To close the impunity gap, states need to be able to prosecute at the national level. This requires a clear treaty definition as well as national legislation, but what it also requires is a joint understanding of and clear provisions on inter-state cooperation. Without that, States run a risk of unintentionally becoming safe havens for those who commit core international crimes.
In this regard, the Draft Articles are a strong addition to international law in and of itself, as well as contributing to the implementation of the principle of complementarity as prescribed by the Rome Statute for States Parties. Regarding the latter, the Nordics would like to emphasise that in order to join an agreement based on the ILC proposed Draft Articles, no State would have to become a state party to the Rome Statute.
Ultimately, it is the duty of every State to exercise its criminal jurisdiction over those responsible for international crimes.
The nature of the Draft Articles calls for the text to be succinct, not unlike the Convention on the Prevention and Punishment of the Crime of Genocide from 1948 that has 153 States Parties. The text should be easily understandable and not unwieldy so as not to deter States from undergoing the obligations set out in the instrument.
The Draft Articles strike the right balance in terms of being effective and broadly acceptable to States. This is evident in the text of Draft Articles 13, 14 and 15, read together with the annex. The text builds on widely adhered to treaty provisions that have been previously accepted by States and is not dependent on adherence to any other treaty. This is certainly one of the strengths of the Draft Articles.

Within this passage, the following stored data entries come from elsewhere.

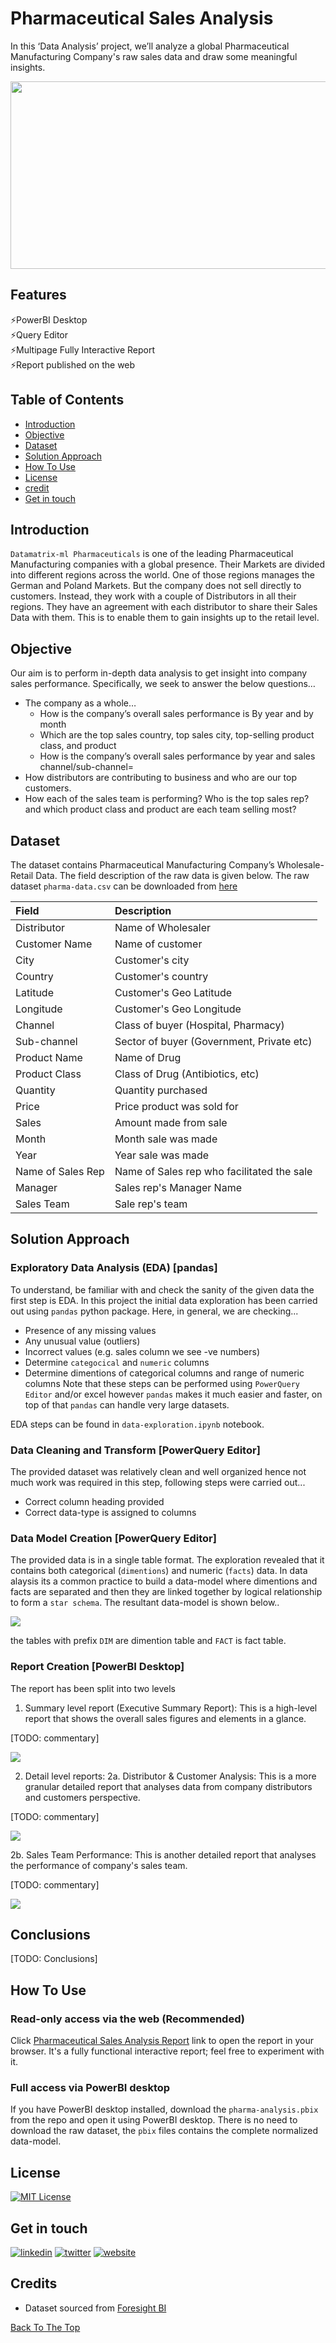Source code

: # Pharmaceutical Sales Analysis
In this ‘Data Analysis’ project, we’ll analyze a global Pharmaceutical Manufacturing Company's raw sales data and draw some meaningful insights.

<img src="https://github.com/sssingh/pharmaceutical-sales-analysis-powerbi/blob/main/images/pharma-title-image.png?raw=true" width="800" height="300" />

## Features
⚡PowerBI Desktop   
⚡Query Editor  
⚡Multipage Fully Interactive Report    
⚡Report published on the web

## Table of Contents
- [Introduction](#introduction) 
- [Objective](#objective)
- [Dataset](#dataset)
- [Solution Approach](#solution-approach)
- [How To Use](#how-to-use)
- [License](#license)
- [credit](#credits)
- [Get in touch](#get-in-touch)


## Introduction
`Datamatrix-ml Pharmaceuticals` is one of the leading Pharmaceutical Manufacturing companies with a global presence. Their Markets are divided into different regions across the world. One of those regions manages the German and Poland Markets. But the company does not sell directly to customers. Instead, they work with a couple of Distributors in all their regions. They have an agreement with each distributor to share their Sales Data with them. This is to enable them to gain insights up to the retail level. 

## Objective
Our aim is to perform in-depth data analysis to get insight into company sales performance. Specifically, we seek to answer the below questions…
* The company as a whole…
  * How is the company’s overall sales performance is By year and by month
  * Which are the top sales country,  top sales city, top-selling product class, and product
  * How is the company’s overall sales performance by year and sales channel/sub-channel=
* How distributors are contributing to business and who are our top customers. 
* How each of the sales team is performing? Who is the top sales rep? and which product class and product are each team selling most?

## Dataset
The dataset contains Pharmaceutical Manufacturing Company’s Wholesale-Retail Data. The field description of the raw data is given below. The raw dataset `pharma-data.csv` can be downloaded from [here](https://drive.google.com/file/d/1npKF_C2tG5psY-at4wvpEgh6T-7KHxEZ/view?usp=share_link)

|Field|Description|
|:---|:--|
|Distributor| Name of Wholesaler|
|Customer Name| Name of customer|
|City| Customer's city|
|Country| Customer's country|
|Latitude| Customer's Geo Latitude|
|Longitude| Customer's Geo Longitude|
|Channel|Class of buyer (Hospital, Pharmacy)|
|Sub-channel|Sector of buyer (Government, Private etc)|
|Product Name|Name of Drug|
|Product Class|Class of Drug (Antibiotics, etc)|
|Quantity|Quantity purchased|
|Price|Price product was sold for|
|Sales|Amount made from sale|
|Month|Month sale was made|
|Year|Year sale was made|
|Name of Sales Rep|Name of Sales rep who facilitated the sale|
|Manager|Sales rep's Manager Name|
|Sales Team|Sale rep's team|

## Solution Approach
### Exploratory Data Analysis (EDA) [pandas]
To understand, be familiar with and check the sanity of the given data the first step is EDA. In this project the initial data exploration has been carried out using `pandas` python package. Here, in general, we are checking... 
 * Presence of any missing values 
 * Any unusual value (outliers) 
 * Incorrect values (e.g. sales column we see -ve numbers)
 * Determine `categocical` and `numeric` columns
 * Determine dimentions of categorical columns and range of numeric columns
Note that these steps can be performed using `PowerQuery Editor` and/or excel however `pandas` makes it much easier and faster, on top of that `pandas` can handle very large datasets.

EDA steps can be found in `data-exploration.ipynb` notebook.

### Data Cleaning and Transform [PowerQuery Editor]
The provided dataset was relatively clean and well organized hence not much work was required in this step, following steps were carried out...
* Correct column heading provided
* Correct data-type is assigned to columns

### Data Model Creation [PowerQuery Editor]
The provided data is in a single table format. The exploration revealed that it contains both categorical (`dimentions`) and numeric (`facts`) data. In data alaysis its a common practice to build a data-model where dimentions and facts are separated and then they are linked together by logical relationship to form a `star schema`. The resultant data-model is shown below..

<img src="https://github.com/sssingh/pharmaceutical-sales-analysis-powerbi/blob/main/images/data-model.png?raw=true"/>

the tables with prefix `DIM` are dimention table and `FACT` is fact table.

### Report Creation [PowerBI Desktop]
The report has been split into two levels
1. Summary level report (Executive Summary Report): This is a high-level report that shows the overall sales figures and elements in a glance.

[TODO: commentary]

<img src="https://github.com/sssingh/pharmaceutical-sales-analysis-powerbi/blob/main/images/exec-summary-page.png?raw=true"/>

2. Detail level reports: 
 2a. Distributor & Customer Analysis: This is a more granular detailed report that analyses data from company distributors and customers perspective.
 
 [TODO: commentary]
 
 <img src="https://github.com/sssingh/pharmaceutical-sales-analysis-powerbi/blob/main/images/dist-cust-analysis-page.png?raw=true"/>
 
 2b. Sales  Team Performance: This is another detailed report that analyses the performance of company's sales team.
 
 [TODO: commentary]
 
 <img src="https://github.com/sssingh/pharmaceutical-sales-analysis-powerbi/blob/main/images/sales-team-perform-page.png?raw=true"/>

## Conclusions

[TODO: Conclusions]

## How To Use
### Read-only access via the web (Recommended)
Click [Pharmaceutical Sales Analysis Report]() link to open the report in your browser. It's a fully functional interactive report; feel free to experiment with it. 

### Full access via PowerBI desktop
If you have PowerBI desktop installed, download the `pharma-analysis.pbix` from the repo and open it using PowerBI desktop. There is no need to download the raw dataset, the `pbix` files contains the complete normalized data-model.   

## License
[![MIT License](https://img.shields.io/badge/License-MIT-green.svg)](https://choosealicense.com/licenses/mit/)

## Get in touch
[![linkedin](https://img.shields.io/badge/linkedin-0A66C2?style=for-the-badge&logo=linkedin&logoColor=white)](https://www.linkedin.com/sssingh)
[![twitter](https://img.shields.io/badge/twitter-1DA1F2?style=for-the-badge&logo=twitter&logoColor=white)](https://twitter.com/_sssingh)
[![website](https://img.shields.io/badge/website-000?style=for-the-badge&logo=ko-fi&logoColor=white)](https://datamatrix-ml.com/)

## Credits
- Dataset sourced from [Foresight BI](https://foresightbi.com.ng/practice-data/3-datasets-for-your-portfolio/)

[Back To The Top](#pharmaceutical-sales-analysis)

The carefully thought-out internal balance is a central element of the Draft Articles, and therefore these particular articles should, as the ILC points out, be considered in the overall context of the draft.
The structure of the Draft Articles incentivises States to strengthen national legislation to end impunity. They also provide a clear overview on international cooperation. The overall structure of draft Articles 13 and 14 is clear and reflects the nature of extraditions and mutual legal assistance in practice. This is complemented by the draft Annex, which is an integral part of the draft articles.

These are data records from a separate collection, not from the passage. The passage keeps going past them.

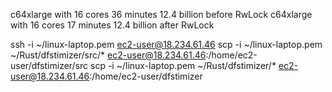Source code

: c64xlarge with 16 cores 36 minutes 12.4 billion before RwLock
c64xlarge with 16 cores 17 minutes 12.4 billion after RwLock



ssh -i ~/linux-laptop.pem ec2-user@18.234.61.46 
scp -i ~/linux-laptop.pem ~/Rust/dfstimizer/src/* ec2-user@18.234.61.46:/home/ec2-user/dfstimizer/src
scp -i ~/linux-laptop.pem ~/Rust/dfstimizer/* ec2-user@18.234.61.46:/home/ec2-user/dfstimizer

While international law currently lacks a special regime for State-to-State cooperation concerning international crimes, we note that the Mutual Legal Assistance and Extradition initiative is a very positive development. The diplomatic conference taking place in Slovenia next month [to negotiate a multilateral treaty that would provide inter-State cooperation mechanisms for the investigation and prosecution of the most serious international crimes] is highly welcomed.
Compared to the MLA draft text, which is more detailed and covers mutual legal assistance on more than crimes against humanity alone, the text of these Draft Articles is clear and concise. The Nordic countries take the view that the MLA Initiative and the Draft Articles discussed here today would simply complement each other.
We support Draft Article 13, paragraph 3, which provides that an offence covered by the draft articles shall not be regarded as a political offence and, accordingly, a request for extradition based on such an offence may not be refused on these grounds alone.
As regards Draft Article 13, paragraph 11, the ILC commentary points out that this paragraph may strictly speaking not be necessary for an extradition occurring solely pursuant to the present Draft Articles. The Nordics, however, agree with the ILC that paragraph 11 enhances the draft Articles in terms of extradition pursuant to extradition treaties or national law, since this will help prevent extradition requests made on impermissible grounds.
Draft Article 14, paragraph 8, on the application of the Annex, helps close any potential gaps in terms of mutual legal assistance. Notably, point two of the Annex to the Draft Articles, on the designation of a central authority, strengthens effective communication between States for a speedy and effective cooperation.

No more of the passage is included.